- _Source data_
********************

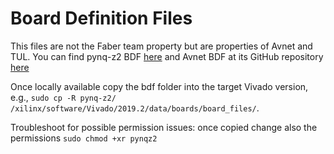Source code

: # Board Definition Files
This files are not the Faber team property but are properties of Avnet and TUL.
You can find pynq-z2 BDF [here](http://www.tul.com.tw/ProductsPYNQ-Z2.html) and Avnet BDF at its GitHub repository [here](https://github.com/Avnet/bdf)

Once locally available copy the bdf folder into the target Vivado version, e.g., `sudo cp -R pynq-z2/ /xilinx/software/Vivado/2019.2/data/boards/board_files/`.



Troubleshoot for possible permission issues:
once copied change also the permissions
`sudo chmod +xr pynqz2`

********************

- _WORK REQUIRED_
Set out exactly the lines from the one bearing "You can find" through the end of the data, including both ends and omitting all others.

- _YOUR SOLUTION_
You can find pynq-z2 BDF [here](http://www.tul.com.tw/ProductsPYNQ-Z2.html) and Avnet BDF at its GitHub repository [here](https://github.com/Avnet/bdf)

Once locally available copy the bdf folder into the target Vivado version, e.g., `sudo cp -R pynq-z2/ /xilinx/software/Vivado/2019.2/data/boards/board_files/`.



Troubleshoot for possible permission issues:
once copied change also the permissions
`sudo chmod +xr pynqz2`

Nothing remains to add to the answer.